WKU opens Center for Applied Science in Health and Aging
Published 8:00 am Wednesday, September 12, 2018
- WKU celebrates the opening Tuesday of its Center for Applied Science in Health and Aging with a ribbon-cutting ceremony.
By 2035, there will be more people age 65 and older than children in the United States.
Western Kentucky University is capitalizing on this demographic shift with its new Center for Applied Science in Health and Aging that officially opened Tuesday. The research facility is in WKU’s Center for Research and Development on Nashville Road.
Speaking during a ribbon-cutting ceremony, WKU President Timothy Caboni described the center as an opportunity for students “to go out into the field, to have practical experiences and connect what they’re learning there with what’s going on in the real world.
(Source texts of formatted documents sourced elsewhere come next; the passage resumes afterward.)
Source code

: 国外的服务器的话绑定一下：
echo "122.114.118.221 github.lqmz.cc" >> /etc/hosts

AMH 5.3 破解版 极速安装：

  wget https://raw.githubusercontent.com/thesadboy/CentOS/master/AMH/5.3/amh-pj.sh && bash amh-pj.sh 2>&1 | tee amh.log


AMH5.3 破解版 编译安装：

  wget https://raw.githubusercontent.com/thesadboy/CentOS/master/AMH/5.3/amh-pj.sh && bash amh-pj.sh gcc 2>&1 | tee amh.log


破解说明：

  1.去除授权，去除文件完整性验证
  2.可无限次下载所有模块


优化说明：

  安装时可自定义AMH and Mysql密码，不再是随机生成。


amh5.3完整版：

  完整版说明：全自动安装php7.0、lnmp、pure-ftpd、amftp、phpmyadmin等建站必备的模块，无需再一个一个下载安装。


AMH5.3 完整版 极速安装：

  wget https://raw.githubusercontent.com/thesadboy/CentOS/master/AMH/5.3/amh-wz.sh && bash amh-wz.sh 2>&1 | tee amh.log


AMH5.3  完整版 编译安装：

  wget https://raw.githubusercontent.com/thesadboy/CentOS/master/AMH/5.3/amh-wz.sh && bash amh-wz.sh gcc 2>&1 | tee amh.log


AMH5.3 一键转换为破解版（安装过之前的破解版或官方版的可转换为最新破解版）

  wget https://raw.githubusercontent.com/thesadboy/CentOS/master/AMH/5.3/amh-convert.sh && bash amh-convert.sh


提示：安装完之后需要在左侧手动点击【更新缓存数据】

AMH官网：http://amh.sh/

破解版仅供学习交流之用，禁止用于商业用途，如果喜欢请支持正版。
“What we create here at WKU is not just knowledge but useable knowledge,” he added.
The Center for Applied Science in Health and Aging is the second center for applied research created by WKU’s College of Health and Human Services. It opened its Center for Environmental and Workplace Health in November 2017, according to a news release.
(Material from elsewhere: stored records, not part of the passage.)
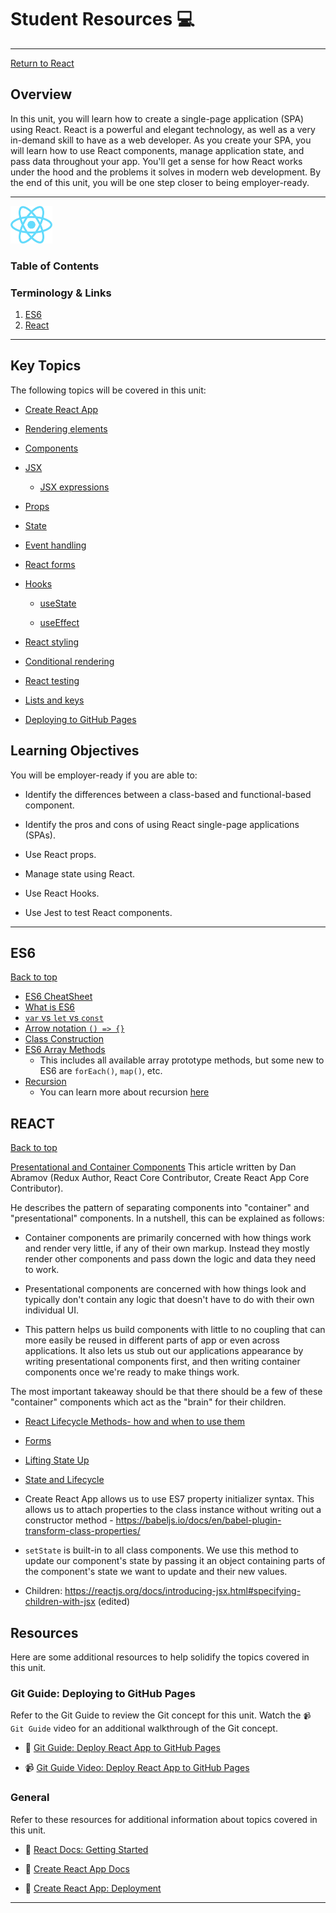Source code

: # Student Resources :computer:

<hr>

[Return to React](../README.md)

## Overview

In this unit, you will learn how to create a single-page application (SPA) using React. React is a powerful and elegant technology, as well as a very in-demand skill to have as a web developer. As you create your SPA, you will learn how to use React components, manage application state, and pass data throughout your app. You'll get a sense for how React works under the hood and the problems it solves in modern web development. By the end of this unit, you will be one step closer to being employer-ready.


<hr>

<img src="../../00-admin-resources/assets/images/react.jpg" height="60">

### Table of Contents

### Terminology & Links

01. [ES6](#ES6)
02. [React](#REACT)



<hr>

## Key Topics

The following topics will be covered in this unit:

* [Create React App](https://create-react-app.dev/docs/getting-started)

* [Rendering elements](https://reactjs.org/docs/rendering-elements.html)

* [Components](https://reactjs.org/docs/components-and-props.html)

* [JSX](https://reactjs.org/docs/introducing-jsx.html)
  
  * [JSX expressions](https://reactjs.org/docs/jsx-in-depth.html)

* [Props](https://reactjs.org/docs/components-and-props.html)

* [State](https://reactjs.org/docs/state-and-lifecycle.html)

* [Event handling](https://reactjs.org/docs/handling-events.html)

* [React forms](https://reactjs.org/docs/forms.html)

* [Hooks](https://reactjs.org/docs/hooks-intro.html)

  * [useState](https://reactjs.org/docs/hooks-state.html)
  
  * [useEffect](https://reactjs.org/docs/hooks-effect.html)

* [React styling](https://reactjs.org/docs/faq-styling.html)

* [Conditional rendering](https://reactjs.org/docs/conditional-rendering.html)

* [React testing](https://reactjs.org/docs/testing.html)

* [Lists and keys](https://reactjs.org/docs/lists-and-keys.html)

* [Deploying to GitHub Pages](https://docs.github.com/en/free-pro-team@latest/github/working-with-github-pages/creating-a-github-pages-site)

## Learning Objectives

You will be employer-ready if you are able to:

* Identify the differences between a class-based and functional-based component.

* Identify the pros and cons of using React single-page applications (SPAs).

* Use React props.

* Manage state using React.

* Use React Hooks.

* Use Jest to test React components.

<hr>

## ES6

[Back to top](#student-resources)

* [ES6 CheatSheet](https://github.com/DrkSephy/es6-cheatsheet)
* [What is ES6](https://medium.freecodecamp.org/write-less-do-more-with-javascript-es6-5fd4a8e50ee2)
* [`var` vs `let` vs `const`](https://medium.com/javascript-scene/javascript-es6-var-let-or-const-ba58b8dcde75)
* [Arrow notation `() => {}`](https://medium.freecodecamp.org/when-and-why-you-should-use-es6-arrow-functions-and-when-you-shouldnt-3d851d7f0b26)
* [Class Construction](https://www.sitepoint.com/object-oriented-javascript-deep-dive-es6-classes/)
* [ES6 Array Methods](https://developer.mozilla.org/en-US/docs/Web/JavaScript/Reference/Global_Objects/Array)
    * This includes all available array prototype methods, but some new to ES6 are `forEach()`, `map()`, etc.
* [Recursion](https://codeburst.io/learn-and-understand-recursion-in-javascript-b588218e87ea)
    * You can learn more about recursion [here](#student-resources)


## REACT

[Back to top](#student-resources)

[Presentational and Container Components](https://medium.com/@dan_abramov/smart-and-dumb-components-7ca2f9a7c7d0)
This article written by Dan Abramov (Redux Author, React Core Contributor, Create React App Core Contributor).

He describes the pattern of separating components into "container" and "presentational" components.
In a nutshell, this can be explained as follows:

- Container components are primarily concerned with how things work and render very little, if any of their own markup. Instead they mostly render other components and pass down the logic and data they need to work.

- Presentational components are concerned with how things look and typically don't contain any logic that doesn't have to do with their own individual UI.

- This pattern helps us build components with little to no coupling that can more easily be reused in different parts of app or even across applications. It also lets us stub out our applications appearance by writing presentational components first, and then writing container components once we're ready to make things work.

The most important takeaway should be that there should be a few of these "container" components which act as the "brain" for their children.

* [React Lifecycle Methods- how and when to use them](https://engineering.musefind.com/react-lifecycle-methods-how-and-when-to-use-them-2111a1b692b1)

* [Forms](https://reactjs.org/docs/forms.html)

* [Lifting State Up](https://reactjs.org/docs/lifting-state-up.html)


* [State and Lifecycle](https://reactjs.org/docs/state-and-lifecycle.html)


- Create React App allows us to use ES7 property initializer syntax. This allows us to attach properties to the class instance without writing out a constructor method - https://babeljs.io/docs/en/babel-plugin-transform-class-properties/

- `setState` is built-in to all class components. We use this method to update our component's state by passing it an object containing parts of the component's state we want to update and their new values.

- Children: https://reactjs.org/docs/introducing-jsx.html#specifying-children-with-jsx (edited)

## Resources

Here are some additional resources to help solidify the topics covered in this unit.

### Git Guide: Deploying to GitHub Pages

Refer to the Git Guide to review the Git concept for this unit. Watch the `📹 Git Guide` video for an additional walkthrough of the Git concept.

* 📖 [Git Guide: Deploy React App to GitHub Pages](./01-Activities/27-Evr_Git-Deploy/README.md)

* 📹 [Git Guide Video: Deploy React App to GitHub Pages](https://2u-20.wistia.com/medias/x6ugnklpf6)

### General

Refer to these resources for additional information about topics covered in this unit.

* 📖 [React Docs: Getting Started](https://reactjs.org/docs/getting-started.html)

* 📖 [Create React App Docs](https://create-react-app.dev/docs/getting-started/)

* 📖 [Create React App: Deployment](https://create-react-app.dev/docs/deployment)
  
---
Associate professor Jason Crandall of WKU’s School of Kinesiology, Recreation and Sport will direct the center.
Speaking during the ceremony, he described the center’s goal “to make WKU the regional leader for aging science.”
“As we confront major shifts in aging demographics in the decades ahead, we hope that CASHA will be at the forefront of the interdisciplinary approach needed to tackle these challenges,” Crandall said.
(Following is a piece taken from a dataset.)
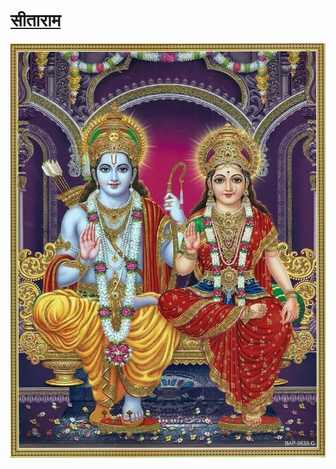 # [सीताराम](https://amitxvf.pythonanywhere.com/)
![सीताराम](accounts/static/accounts/img/sitaram.jpg)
Matthew Shake, associate professor of psychological sciences and one of the center’s founders, said it’s been designed to be a “student-centered applied research facility.”
“One of the key objectives of the center is to get students involved in research outside of the classroom,” he said.
Shake said that includes opportunities to work with nursing homes, assisted living facilities and businesses that serve older adults.
“That’s one of the key objectives … is to connect our students to not just research opportunities, but also opportunities that might provide them some skills for getting a job after they graduate,” Shake said.
Community engagement is a key part of that.
Shake said the center is currently using students working in nursing homes and independent living facilities across Kentucky and Tennessee to study WKU’s Bingocize program. The program blends exercise with bingo for improvements in physical and cognitive function in older adults.
Jean Neils-Strunjas, head of WKU’s Department of Communication Sciences and Disorders, is starting a separate project focused on dementia prevention and awareness. As a founder of the center, she’s supervising graduate students who will lead the 10-week program called Let’s Talk About Memory.
The program will test participates for improvements in thinking and memory. Beginning Oct. 2, sessions will take place at 6 p.m. Tuesdays at the Center for Research and Development at 2413 Nashville Road in Suite 123.
Neils-Strunjas said the program is open to Bowling Green residents age 55 and older. Interested participants can call Neils-Strunjas at 270-745-8998 to sign up.
With a rapidly aging population, Shake said there’s never been a better time to open the center.
“In less than 20 years, there will be more older adults than children,” he said. “So there’s enormous potential not just for research but for student involvement or business relationships at the university.”